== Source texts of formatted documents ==
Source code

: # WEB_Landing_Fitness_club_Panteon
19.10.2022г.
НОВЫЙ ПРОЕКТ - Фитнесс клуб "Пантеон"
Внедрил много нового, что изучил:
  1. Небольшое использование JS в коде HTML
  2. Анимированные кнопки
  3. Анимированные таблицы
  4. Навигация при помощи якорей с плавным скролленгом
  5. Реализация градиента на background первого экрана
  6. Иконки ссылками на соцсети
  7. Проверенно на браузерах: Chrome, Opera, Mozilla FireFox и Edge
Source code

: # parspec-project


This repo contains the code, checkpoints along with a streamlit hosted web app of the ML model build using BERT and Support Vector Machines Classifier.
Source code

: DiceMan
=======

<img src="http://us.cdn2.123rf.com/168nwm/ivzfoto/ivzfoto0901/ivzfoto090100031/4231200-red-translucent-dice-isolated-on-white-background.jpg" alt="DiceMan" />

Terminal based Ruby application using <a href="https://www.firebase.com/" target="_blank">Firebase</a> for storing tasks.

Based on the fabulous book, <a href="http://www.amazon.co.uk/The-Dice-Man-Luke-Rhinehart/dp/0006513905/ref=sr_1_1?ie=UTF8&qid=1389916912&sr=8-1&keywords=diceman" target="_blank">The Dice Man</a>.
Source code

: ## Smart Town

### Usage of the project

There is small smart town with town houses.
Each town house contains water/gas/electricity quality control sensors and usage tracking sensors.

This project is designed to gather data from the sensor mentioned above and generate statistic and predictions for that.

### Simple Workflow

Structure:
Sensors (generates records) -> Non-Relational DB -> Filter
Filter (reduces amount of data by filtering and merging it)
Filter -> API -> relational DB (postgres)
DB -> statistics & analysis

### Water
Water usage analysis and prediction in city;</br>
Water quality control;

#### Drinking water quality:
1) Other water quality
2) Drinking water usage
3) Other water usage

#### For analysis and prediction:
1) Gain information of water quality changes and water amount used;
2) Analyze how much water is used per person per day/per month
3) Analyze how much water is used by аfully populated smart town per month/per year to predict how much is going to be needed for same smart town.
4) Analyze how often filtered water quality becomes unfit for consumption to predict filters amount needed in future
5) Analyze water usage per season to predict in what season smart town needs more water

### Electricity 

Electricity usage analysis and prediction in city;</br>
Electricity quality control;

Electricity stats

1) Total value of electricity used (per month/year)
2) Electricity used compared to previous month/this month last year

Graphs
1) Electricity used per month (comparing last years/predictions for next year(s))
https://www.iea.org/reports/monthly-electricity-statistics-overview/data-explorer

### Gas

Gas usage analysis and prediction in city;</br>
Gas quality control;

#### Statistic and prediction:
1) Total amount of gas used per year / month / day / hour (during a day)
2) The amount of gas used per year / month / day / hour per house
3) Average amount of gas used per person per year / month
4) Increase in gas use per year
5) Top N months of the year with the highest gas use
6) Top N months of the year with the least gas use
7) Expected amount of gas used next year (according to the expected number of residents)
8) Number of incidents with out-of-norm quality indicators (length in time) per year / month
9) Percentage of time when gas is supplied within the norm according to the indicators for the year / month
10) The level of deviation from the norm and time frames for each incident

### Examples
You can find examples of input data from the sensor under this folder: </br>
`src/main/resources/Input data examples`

== Directions ==
Copy range, inclusive: the line holding "3. Анимированные таблицы" to the line holding "Electricity stats". Reproduce exactly those lines of the records above and no others.

== Exercise output ==
  3. Анимированные таблицы
  4. Навигация при помощи якорей с плавным скролленгом
  5. Реализация градиента на background первого экрана
  6. Иконки ссылками на соцсети
  7. Проверенно на браузерах: Chrome, Opera, Mozilla FireFox и Edge
Source code

: # parspec-project


This repo contains the code, checkpoints along with a streamlit hosted web app of the ML model build using BERT and Support Vector Machines Classifier.
Source code

: DiceMan
=======

<img src="http://us.cdn2.123rf.com/168nwm/ivzfoto/ivzfoto0901/ivzfoto090100031/4231200-red-translucent-dice-isolated-on-white-background.jpg" alt="DiceMan" />

Terminal based Ruby application using <a href="https://www.firebase.com/" target="_blank">Firebase</a> for storing tasks.

Based on the fabulous book, <a href="http://www.amazon.co.uk/The-Dice-Man-Luke-Rhinehart/dp/0006513905/ref=sr_1_1?ie=UTF8&qid=1389916912&sr=8-1&keywords=diceman" target="_blank">The Dice Man</a>.
Source code

: ## Smart Town

### Usage of the project

There is small smart town with town houses.
Each town house contains water/gas/electricity quality control sensors and usage tracking sensors.

This project is designed to gather data from the sensor mentioned above and generate statistic and predictions for that.

### Simple Workflow

Structure:
Sensors (generates records) -> Non-Relational DB -> Filter
Filter (reduces amount of data by filtering and merging it)
Filter -> API -> relational DB (postgres)
DB -> statistics & analysis

### Water
Water usage analysis and prediction in city;</br>
Water quality control;

#### Drinking water quality:
1) Other water quality
2) Drinking water usage
3) Other water usage

#### For analysis and prediction:
1) Gain information of water quality changes and water amount used;
2) Analyze how much water is used per person per day/per month
3) Analyze how much water is used by аfully populated smart town per month/per year to predict how much is going to be needed for same smart town.
4) Analyze how often filtered water quality becomes unfit for consumption to predict filters amount needed in future
5) Analyze water usage per season to predict in what season smart town needs more water

### Electricity 

Electricity usage analysis and prediction in city;</br>
Electricity quality control;

Electricity stats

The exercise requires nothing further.